EXERCISE AIM: Every entry in the data that follows should come back exactly, pictures aside.

***** THE DATA *****

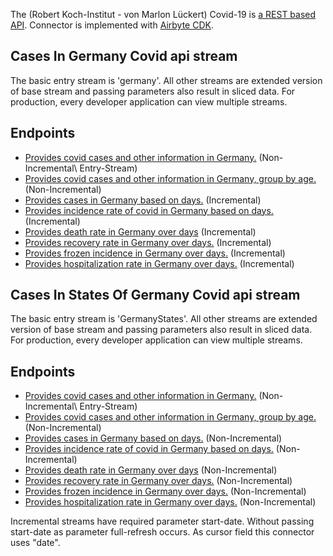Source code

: The (Robert Koch-Institut - von Marlon Lückert) Covid-19 is [a REST based API](https://api.corona-zahlen.org/). 
Connector is implemented with [Airbyte CDK](https://docs.airbyte.io/connector-development/cdk-python).

## Cases In Germany Covid api stream
The basic entry stream is 'germany'. All other streams are extended version of base stream and passing parameters also result in sliced data.
For production, every developer application can view multiple streams. 

## Endpoints
* [Provides covid cases and other information in Germany.](https://api.corona-zahlen.org/germany) \(Non-Incremental\ Entry-Stream)
* [Provides covid cases and other information in Germany, group by age.](https://api.corona-zahlen.org/germany/age-groups) \(Non-Incremental\)
* [Provides cases in Germany based on days.](https://api.corona-zahlen.org/germany/germany/history/cases/:days) \(Incremental\)
* [Provides incidence rate of covid in Germany based on days.](https://api.corona-zahlen.org/germany/germany/history/incidence/:days) \(Incremental\)
* [Provides death rate in Germany over days](https://api.corona-zahlen.org/germany/germany/history/deaths/:days) \(Incremental\)
* [Provides recovery rate in Germany over days.](https://api.corona-zahlen.org/germany/germany/history/recovered/:days) \(Incremental\)
* [Provides frozen incidence in Germany over days.](https://api.corona-zahlen.org/germany/germany/history/frozen-incidence/:days) \(Incremental\)
* [Provides hospitalization rate in Germany over days.](https://api.corona-zahlen.org/germany/germany/history/hospitalization/:days) \(Incremental\)

## Cases In States Of Germany Covid api stream
The basic entry stream is 'GermanyStates'. All other streams are extended version of base stream and passing parameters also result in sliced data.
For production, every developer application can view multiple streams. 

## Endpoints
* [Provides covid cases and other information in Germany.](https://api.corona-zahlen.org/state) \(Non-Incremental\ Entry-Stream)
* [Provides covid cases and other information in Germany, group by age.](https://api.corona-zahlen.org/states/age-groupss) \(Non-Incremental\)
* [Provides cases in Germany based on days.](https://api.corona-zahlen.org/germany/states/history/cases/:days) \(Non-Incremental\)
* [Provides incidence rate of covid in Germany based on days.](https://api.corona-zahlen.org/germany/states/history/incidence/:days) \(Non-Incremental\)
* [Provides death rate in Germany over days](https://api.corona-zahlen.org/germany/states/history/deaths/:days) \(Non-Incremental\)
* [Provides recovery rate in Germany over days.](https://api.corona-zahlen.org/germany/states/history/recovered/:days) \(Non-Incremental\)
* [Provides frozen incidence in Germany over days.](https://api.corona-zahlen.org/germany/states/history/frozen-incidence/:days) \(Non-Incremental\)
* [Provides hospitalization rate in Germany over days.](https://api.corona-zahlen.org/germany/states/history/hospitalization/:days) \(Non-Incremental\)

Incremental streams have required parameter start-date. Without passing start-date as parameter full-refresh occurs.
As cursor field this connector uses "date".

*****

TASK RESPONSE:
Source code

: The (Robert Koch-Institut - von Marlon Lückert) Covid-19 is [a REST based API](https://api.corona-zahlen.org/). 
Connector is implemented with [Airbyte CDK](https://docs.airbyte.io/connector-development/cdk-python).

## Cases In Germany Covid api stream
The basic entry stream is 'germany'. All other streams are extended version of base stream and passing parameters also result in sliced data.
For production, every developer application can view multiple streams. 

## Endpoints
* [Provides covid cases and other information in Germany.](https://api.corona-zahlen.org/germany) \(Non-Incremental\ Entry-Stream)
* [Provides covid cases and other information in Germany, group by age.](https://api.corona-zahlen.org/germany/age-groups) \(Non-Incremental\)
* [Provides cases in Germany based on days.](https://api.corona-zahlen.org/germany/germany/history/cases/:days) \(Incremental\)
* [Provides incidence rate of covid in Germany based on days.](https://api.corona-zahlen.org/germany/germany/history/incidence/:days) \(Incremental\)
* [Provides death rate in Germany over days](https://api.corona-zahlen.org/germany/germany/history/deaths/:days) \(Incremental\)
* [Provides recovery rate in Germany over days.](https://api.corona-zahlen.org/germany/germany/history/recovered/:days) \(Incremental\)
* [Provides frozen incidence in Germany over days.](https://api.corona-zahlen.org/germany/germany/history/frozen-incidence/:days) \(Incremental\)
* [Provides hospitalization rate in Germany over days.](https://api.corona-zahlen.org/germany/germany/history/hospitalization/:days) \(Incremental\)

## Cases In States Of Germany Covid api stream
The basic entry stream is 'GermanyStates'. All other streams are extended version of base stream and passing parameters also result in sliced data.
For production, every developer application can view multiple streams. 

## Endpoints
* [Provides covid cases and other information in Germany.](https://api.corona-zahlen.org/state) \(Non-Incremental\ Entry-Stream)
* [Provides covid cases and other information in Germany, group by age.](https://api.corona-zahlen.org/states/age-groupss) \(Non-Incremental\)
* [Provides cases in Germany based on days.](https://api.corona-zahlen.org/germany/states/history/cases/:days) \(Non-Incremental\)
* [Provides incidence rate of covid in Germany based on days.](https://api.corona-zahlen.org/germany/states/history/incidence/:days) \(Non-Incremental\)
* [Provides death rate in Germany over days](https://api.corona-zahlen.org/germany/states/history/deaths/:days) \(Non-Incremental\)
* [Provides recovery rate in Germany over days.](https://api.corona-zahlen.org/germany/states/history/recovered/:days) \(Non-Incremental\)
* [Provides frozen incidence in Germany over days.](https://api.corona-zahlen.org/germany/states/history/frozen-incidence/:days) \(Non-Incremental\)
* [Provides hospitalization rate in Germany over days.](https://api.corona-zahlen.org/germany/states/history/hospitalization/:days) \(Non-Incremental\)

Incremental streams have required parameter start-date. Without passing start-date as parameter full-refresh occurs.
As cursor field this connector uses "date".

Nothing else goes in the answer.